Bahrain’s justice and Islamic affairs minister has paid tribute to the “one-family” spirit that has once more characterised Bahrainis after Sunnis and Shiites held joint prayers on Friday in the wake of suicide bomb attacks that targeted Shiite mosques in eastern Saudi Arabia and in Kuwait.
“Bahrainis have set a model of unity in the face of conspirators against the Arab and Islamic nations,” said Shaikh Khalid Bin Ali Al Khalifa. “Bahrain will always remain a model of moderation, harmony, Islamic unity and patriotism. Any extremist, wherever he is in Bahrain, will always find himself isolated,” the minister said on the sidelines of the joint Friday prayers performed at the Grand Mosque in A’ali, south of Manama.
“Bahrain and its people would stand as a bulwark to thwart whoever attempts to subvert their country’s security, undermine national achievements or derail the homeland, which derives its policy from its Islamic religion, Arab identity and civilisational values,” Shaikh Khalid told Bahrain News Agency (BNA).
The minister paid tribute to the people of Bahrain who “expressed strong solidarity with their brothers in the kingdom of Saudi Arabia and the state of Kuwait in confronting the scourge of terrorism, which reflects their awareness, spirit of fraternity and authentic mettle.”
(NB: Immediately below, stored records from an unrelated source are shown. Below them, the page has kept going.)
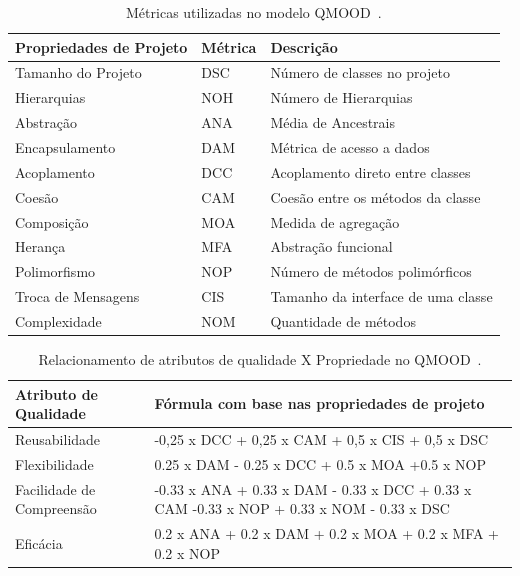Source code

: \begin{table}[!h]
\caption{Métricas utilizadas no modelo QMOOD~\cite{Bansiya_QMOOD}.}
\label{tab:QMOOD_quality_metrics}
\begin{center}
\begin{tabular}{ | m{4.2cm} | m{1.4cm}| m{6cm} | } 
\hline
Propriedades de Projeto & Métrica & Descrição \\ 
\hline
Tamanho do Projeto & DSC & Número de classes no projeto \\ 
\hline
Hierarquias & NOH & Número de Hierarquias \\ 
\hline
Abstração & ANA & Média de Ancestrais \\ 
\hline
Encapsulamento & DAM & Métrica de acesso a dados \\ 
\hline
Acoplamento & DCC & Acoplamento direto entre classes \\ 
\hline
Coesão & CAM & Coesão entre os métodos da classe \\ 
\hline
Composição & MOA & Medida de agregação \\ 
\hline
Herança & MFA & Abstração funcional \\ 
\hline
Polimorfismo & NOP & Número de métodos polimórficos \\ 
\hline
Troca de Mensagens & CIS & Tamanho da interface de uma classe \\ 
\hline
Complexidade & NOM & Quantidade de métodos \\ 
\hline
\end{tabular}
\end{center}
\end{table}

\begin{table}[!h]
\caption{Relacionamento de atributos de qualidade X Propriedade no QMOOD~\cite{Bansiya_QMOOD}.}
\label{tab:QMOOD_quality_metrics2}
\begin{center}
\begin{tabular}{ | m{4cm} | m{10cm} |} 
\hline
Atributo de Qualidade & Fórmula com base nas propriedades de projeto  \\ 
\hline
Reusabilidade & -0,25 x DCC + 0,25 x CAM + 0,5 x CIS + 0,5 x DSC  \\ 
\hline
Flexibilidade & 0.25 x DAM - 0.25 x DCC + 0.5 x MOA +0.5 x NOP \\
\hline
Facilidade de Compreensão & -0.33 x ANA + 0.33 x DAM - 0.33 x DCC + 0.33 x CAM -0.33 x NOP + 0.33 x NOM - 0.33 x DSC \\ 
\hline
Eficácia & 0.2 x ANA + 0.2 x DAM + 0.2 x MOA + 0.2 x MFA + 0.2 x NOP \\ 
\hline
\end{tabular}
\end{center}
\end{table}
In his sermon, Shaikh Nasser Khalaf Al Asfoor, the Imam of A’ali Grand Mosque, highlighted the critical situation facing the nation as a result of external dangers and international schemes and plots. He said that Bahrainis following different sects and doctrines have long lived in a land of peace, security, tolerance, solidarity and co-existence and hailed citizens from the two sects who came together for Friday prayers at A’ali Grand Mosque.
He said the region was going through a particularly difficult times, and the common prayers were “a strong message that says Bahrain remains immune to terrorism and all intimidation, and threats will make Bahrainis more united and determined”.
In neighbouring Kuwait too, Sunnis and Shiites held joint prayers on Friday, one week after a suicide bomber killed worshippers at the Al Imam Al Sadeq mosque.
Kuwaitis said they wanted to send out a strong message that their unity would not be undermined by any attempts by terrorist groups or their proxies to disrupt the peace.